Billy White, ‘Budoo,’ as he called himself as a young child – he had difficulties pronouncing ‘Billy,’— was a devilish kid from the start. He painted the family dog and himself in the process, with oil-based house paint. He rode cows at Warren’s Farm, on High Street, and tipped a few bovines on night raids, too. He pilfered pumpkins from the neighbor’s gardens, and for his troubles, Bill got a dose of rock salt delivered by way of a shotgun. He teased his younger sisters, Kaye and Anne with salt in the sugar bowl, messages written on the bathroom paper, so as they rolled it out, their paperwork included an anecdote. In Bill’s retired years, he delivered fresh-baked bread all over Berkshire County, stopping at his sister Annie’s house to turn pictures on the wall upside-down, or cut a perfect cube out of the center of a cake she’d readied for an event that evening. But my personal favorite was when he and some buddies once borrowed the Dalton Police cruiser on a Friday night and locked it in the Crane Paper Company’s garage, where it was not discovered until Monday morning. I hope the statute of limitations has run out on that one. But it is too late, now. My father has left all of us wanting a little more of him. One more story, another clever joke, and a prank over which we can shake our collective heads. He won’t be back in this neck of the woods, and we are all less without him.

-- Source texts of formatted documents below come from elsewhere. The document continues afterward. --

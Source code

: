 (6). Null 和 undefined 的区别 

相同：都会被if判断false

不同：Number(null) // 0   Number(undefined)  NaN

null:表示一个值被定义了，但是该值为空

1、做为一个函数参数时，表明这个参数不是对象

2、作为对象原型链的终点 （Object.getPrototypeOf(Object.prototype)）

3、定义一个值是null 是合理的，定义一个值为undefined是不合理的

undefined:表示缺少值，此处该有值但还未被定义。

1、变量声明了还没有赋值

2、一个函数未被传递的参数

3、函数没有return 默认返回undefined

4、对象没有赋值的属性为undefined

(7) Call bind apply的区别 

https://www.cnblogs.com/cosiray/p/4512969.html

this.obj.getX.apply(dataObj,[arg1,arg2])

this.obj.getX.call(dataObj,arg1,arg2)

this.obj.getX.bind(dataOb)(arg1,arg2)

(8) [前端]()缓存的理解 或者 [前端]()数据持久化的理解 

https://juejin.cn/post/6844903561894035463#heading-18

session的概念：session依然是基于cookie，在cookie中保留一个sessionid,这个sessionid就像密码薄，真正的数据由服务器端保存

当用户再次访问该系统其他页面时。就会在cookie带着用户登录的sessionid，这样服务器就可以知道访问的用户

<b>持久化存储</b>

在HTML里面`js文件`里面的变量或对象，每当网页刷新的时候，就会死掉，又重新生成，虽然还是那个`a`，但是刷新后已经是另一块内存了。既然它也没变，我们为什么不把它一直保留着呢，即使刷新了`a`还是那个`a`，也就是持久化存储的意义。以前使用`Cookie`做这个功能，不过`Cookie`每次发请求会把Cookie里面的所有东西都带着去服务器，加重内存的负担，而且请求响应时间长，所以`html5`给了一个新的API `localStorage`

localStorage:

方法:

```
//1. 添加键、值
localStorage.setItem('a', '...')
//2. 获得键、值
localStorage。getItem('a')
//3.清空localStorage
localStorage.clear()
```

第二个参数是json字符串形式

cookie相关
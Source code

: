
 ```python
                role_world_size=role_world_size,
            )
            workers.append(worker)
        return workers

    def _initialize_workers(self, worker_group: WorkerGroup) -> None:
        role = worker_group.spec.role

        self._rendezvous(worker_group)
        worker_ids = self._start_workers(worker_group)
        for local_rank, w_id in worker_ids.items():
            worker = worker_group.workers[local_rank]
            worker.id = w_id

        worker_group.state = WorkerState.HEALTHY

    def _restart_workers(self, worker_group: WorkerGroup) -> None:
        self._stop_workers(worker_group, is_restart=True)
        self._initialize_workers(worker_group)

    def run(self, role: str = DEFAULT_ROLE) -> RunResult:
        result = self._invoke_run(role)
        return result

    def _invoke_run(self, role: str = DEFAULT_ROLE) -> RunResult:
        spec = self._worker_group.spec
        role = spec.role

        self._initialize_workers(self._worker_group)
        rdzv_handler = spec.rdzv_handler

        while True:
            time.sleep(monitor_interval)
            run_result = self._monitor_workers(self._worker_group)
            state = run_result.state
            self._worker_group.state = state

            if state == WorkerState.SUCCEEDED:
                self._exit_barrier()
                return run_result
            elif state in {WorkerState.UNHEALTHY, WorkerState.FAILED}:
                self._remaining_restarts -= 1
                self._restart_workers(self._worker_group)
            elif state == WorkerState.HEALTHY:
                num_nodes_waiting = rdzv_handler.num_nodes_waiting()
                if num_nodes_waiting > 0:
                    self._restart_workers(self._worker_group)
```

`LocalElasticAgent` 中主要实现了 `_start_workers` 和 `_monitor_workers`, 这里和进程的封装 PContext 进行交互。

Bill left high school when he was seventeen to join the US Navy, and serve his country during World War II. He became a signalman on the landing craft USS LMS 449 in the Pacific Theater. In doing so, he forfeited his senior year, and high school graduation. That was rectified when Bill was invited as an honorary graduate with the Wahconah Regional High School class of 2000. He was invited to speak at the graduation ceremony, an honor he accepted with the solemnity of the occasion. He spoke about Iwo Jima; about the Marines who captured Mount Suribachi and did so because they understood what was needed and put everything on the line. They did not measure the gain, or calculate the accolades. That group of Marines became more than the sum of their parts. They forged ahead, courageous and selfless for the greater good. My father spoke of that kind of selflessness that has been brushed aside all too often in contemporary America. He encouraged the class of 2000 to consider the meaning of the greater good, and apply that to their lives. I’d like to believe that some of them took their oldest graduates words to heart.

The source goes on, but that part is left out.